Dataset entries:

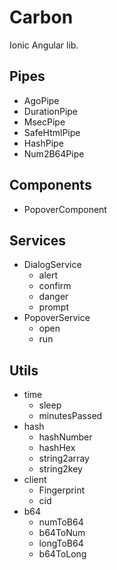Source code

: # Carbon

Ionic Angular lib.

## Pipes

* AgoPipe
* DurationPipe
* MsecPipe
* SafeHtmlPipe
* HashPipe
* Num2B64Pipe

## Components

* PopoverComponent

## Services

* DialogService
  * alert
  * confirm
  * danger
  * prompt
* PopoverService
  * open
  * run

## Utils

* time
  * sleep
  * minutesPassed
* hash
  * hashNumber
  * hashHex
  * string2array
  * string2key
* client
  * Fingerprint
  * cid
* b64
  * numToB64
  * b64ToNum
  * longToB64
  * b64ToLong

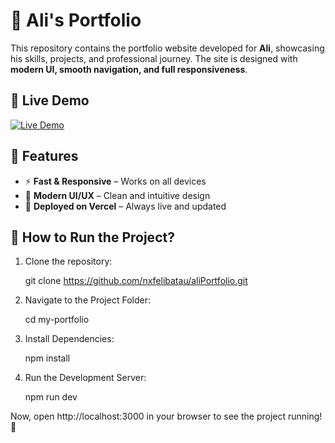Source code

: # 🌟 Ali's Portfolio

This repository contains the portfolio website developed for **Ali**, showcasing his skills, projects, and professional journey. The site is designed with **modern UI, smooth navigation, and full responsiveness**.

## 🚀 Live Demo  
[![Live Demo](https://img.shields.io/badge/Live%20Demo-Click%20Here-blue?style=flat&logo=vercel)]([https://uniapp-two.vercel.app](https://ali-portfolio-iota-ten.vercel.app/))

## 📌 Features
- ⚡ **Fast & Responsive** – Works on all devices  
- 🎨 **Modern UI/UX** – Clean and intuitive design  
- 🚀 **Deployed on Vercel** – Always live and updated  

## 🔧 How to Run the Project?
1. Clone the repository:

   git clone https://github.com/nxfelibatau/aliPortfolio.git

2. Navigate to the Project Folder:

   cd my-portfolio

3. Install Dependencies:
   
   npm install

4. Run the Development Server:

   npm run dev

Now, open http://localhost:3000 in your browser to see the project running! 🚀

§ WORK REQUIRED
Wherever a line in the entries holds "repository", copy that line.

§ SOLUTION FOR THIS PROBLEM
This repository contains the portfolio website developed for **Ali**, showcasing his skills, projects, and professional journey. The site is designed with **modern UI, smooth navigation, and full responsiveness**.
1. Clone the repository:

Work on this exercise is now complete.